## REQUIRED ACTION
Copy the records below word for word, from the first line through the line that contains "needs fewer queries]", and leave out any pictures.

DATA EXTRACTS section start

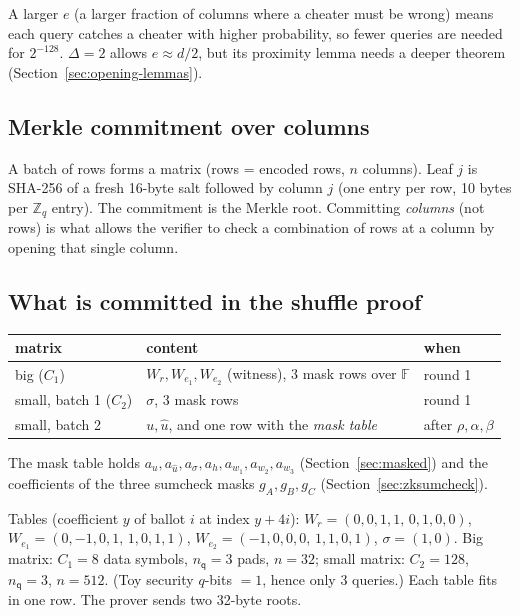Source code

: \documentclass[11pt,a4paper]{article}
\newcommand{\Zq}{\mathbb{Z}_q}
\newcommand{\F}{\mathbb{F}}
\newcommand{\nq}{n_{\mathsf{q}}}
\newcommand{\uh}{\hat{u}}
\theoremstyle{definition}
\theoremstyle{plain}
\begin{document}
\begin{why}[Why $\Delta=2$ needs fewer queries]
A larger $e$ (a larger fraction of columns where a cheater must be wrong) means each query catches
a cheater with higher probability, so fewer queries are needed for $2^{-128}$. $\Delta=2$ allows
$e\approx d/2$, but its proximity lemma needs a deeper theorem (Section~\ref{sec:opening-lemmas}).
\end{why}

\subsection{Merkle commitment over columns}

A batch of rows forms a matrix (rows = encoded rows, $n$ columns). Leaf $j$ is SHA-256 of a fresh 16-byte
salt followed by column $j$ (one entry per row, 10 bytes per $\Zq$ entry). The commitment is the Merkle
root. Committing \emph{columns} (not rows) is what allows the verifier to check a combination of rows
at a column by opening that single column.

\subsection{What is committed in the shuffle proof}

\begin{center}
\begin{tabular}{@{}lll@{}}
\toprule
matrix & content & when\\\midrule
big ($C_1$) & $W_r,W_{e_1},W_{e_2}$ (witness), 3 mask rows over $\F$ & round 1\\
small, batch 1 ($C_2$) & $\sigma$, 3 mask rows & round 1\\
small, batch 2 & $u,\uh$, and one row with the \emph{mask table} & after $\rho,\alpha,\beta$\\
\bottomrule
\end{tabular}
\end{center}
The mask table holds $a_u,a_{\uh},a_\sigma,a_h,a_{w_1},a_{w_2},a_{w_3}$ (Section~\ref{sec:masked}) and
the coefficients of the three sumcheck masks $g_A,g_B,g_C$ (Section~\ref{sec:zksumcheck}).

\begin{toyrun}[Round 1]
Tables (coefficient $y$ of ballot $i$ at index $y+4i$):
$W_r=(0,0,1,1,\,0,1,0,0)$, $W_{e_1}=(0,-1,0,1,\,1,0,1,1)$, $W_{e_2}=(-1,0,0,0,\,1,1,0,1)$, $\sigma=(1,0)$.
Big matrix: $C_1=8$ data symbols, $\nq=3$ pads, $n=32$; small matrix: $C_2=128$, $\nq=3$, $n=512$.
(Toy security $q$-bits $=1$, hence only 3 queries.) Each table fits in one row. The prover sends two
32-byte roots.
\end{toyrun}
\end{document}
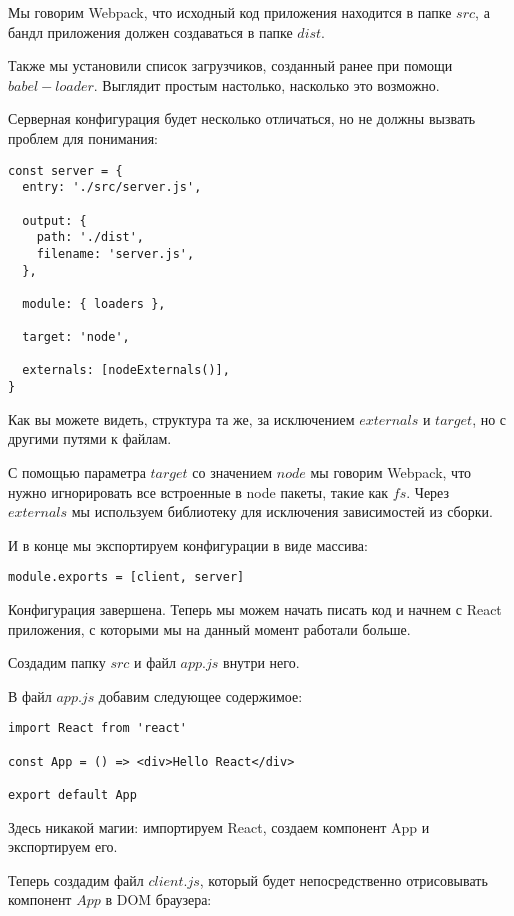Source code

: Мы говорим Webpack, что исходный код приложения находится в папке $src$, а бандл приложения должен создаваться в папке $dist$.

Также мы установили список загрузчиков, созданный ранее при помощи $babel-loader$. Выглядит простым настолько, насколько это возможно.

Серверная конфигурация будет несколько отличаться, но не должны вызвать проблем для понимания:

\begin{lstlisting}
const server = {
  entry: './src/server.js',
  
  output: {
    path: './dist',
    filename: 'server.js',
  },
  
  module: { loaders },
  
  target: 'node',
  
  externals: [nodeExternals()],
}
\end{lstlisting}

Как вы можете видеть, структура та же, за исключением $externals$ и $target$, но с другими путями к файлам.

С помощью параметра $target$ со значением $node$ мы говорим Webpack, что нужно игнорировать все встроенные в node пакеты, такие как $fs$. Через $externals$ мы используем библиотеку для исключения зависимостей из сборки.

И в конце мы экспортируем конфигурации в виде массива:

\begin{lstlisting}
module.exports = [client, server]
\end{lstlisting}

Конфигурация завершена. Теперь мы можем начать писать код и начнем с React приложения, с которыми мы на данный момент работали больше.

Создадим папку $src$ и файл $app.js$ внутри него.

В файл $app.js$ добавим следующее содержимое:

\begin{lstlisting}
import React from 'react'

const App = () => <div>Hello React</div> 

export default App
\end{lstlisting}

Здесь никакой магии: импортируем React, создаем компонент App и экспортируем его.

Теперь создадим файл $client.js$, который будет непосредственно отрисовывать компонент $App$ в DOM браузера:

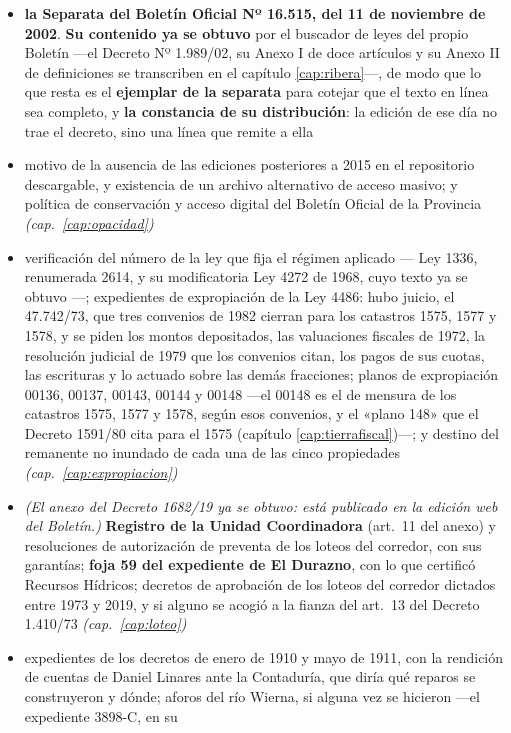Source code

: \begin{itemize}[leftmargin=*]
\item \textbf{la Separata del Boletín Oficial Nº 16.515, del 11 de noviembre de 2002}. \textbf{Su contenido ya se obtuvo} por el buscador de leyes del propio Boletín ---el Decreto Nº 1.989/02, su Anexo I de doce artículos y su Anexo II de definiciones se transcriben en el capítulo \ref{cap:ribera}---, de modo que lo que resta es el \textbf{ejemplar de la separata} para cotejar que el texto en línea sea completo, y \textbf{la constancia de su distribución}: la edición de ese día no trae el decreto, sino una línea que remite a ella
\item motivo de la ausencia de las ediciones posteriores a 2015 en el repositorio descargable, y existencia de un archivo alternativo de acceso masivo; y política de conservación y acceso digital del Boletín Oficial de la Provincia \textit{(cap.\ \ref{cap:opacidad})}
\item verificación del número de la ley que fija el régimen aplicado --- Ley 1336, renumerada 2614, y su modificatoria Ley 4272 de 1968, cuyo texto ya se obtuvo ---; expedientes de expropiación de la Ley 4486: hubo juicio, el 47.742/73, que tres convenios de 1982 cierran para los catastros 1575, 1577 y 1578, y se piden los montos depositados, las valuaciones fiscales de 1972, la resolución judicial de 1979 que los convenios citan, los pagos de sus cuotas, las escrituras y lo actuado sobre las demás fracciones; planos de expropiación 00136, 00137, 00143, 00144 y 00148 ---el 00148 es el de mensura de los catastros 1575, 1577 y 1578, según esos convenios, y el «plano 148» que el Decreto 1591/80 cita para el 1575 (capítulo \ref{cap:tierrafiscal})---; y destino del remanente no inundado de cada una de las cinco propiedades \textit{(cap.\ \ref{cap:expropiacion})}
\item \textit{(El anexo del Decreto 1682/19 ya se obtuvo: está publicado en la edición web del Boletín.)} \textbf{Registro de la Unidad Coordinadora} (art.\ 11 del anexo) y resoluciones de autorización de preventa de los loteos del corredor, con sus garantías; \textbf{foja 59 del expediente de El Durazno}, con lo que certificó Recursos Hídricos; decretos de aprobación de los loteos del corredor dictados entre 1973 y 2019, y si alguno se acogió a la fianza del art.\ 13 del Decreto 1.410/73 \textit{(cap.\ \ref{cap:loteo})}
\item expedientes de los decretos de enero de 1910 y mayo de 1911, con la rendición de
cuentas de Daniel Linares ante la Contaduría, que diría qué reparos se construyeron y
dónde; aforos del río Wierna, si alguna vez se hicieron ---el expediente 3898-C, en su

\end{itemize}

DATA EXTRACTS section end

## RESULT OF THE EXERCISE
Source code

: \documentclass[11pt,a4paper]{article}
\newcommand{\Zq}{\mathbb{Z}_q}
\newcommand{\F}{\mathbb{F}}
\newcommand{\nq}{n_{\mathsf{q}}}
\newcommand{\uh}{\hat{u}}
\theoremstyle{definition}
\theoremstyle{plain}
\begin{document}
\begin{why}[Why $\Delta=2$ needs fewer queries]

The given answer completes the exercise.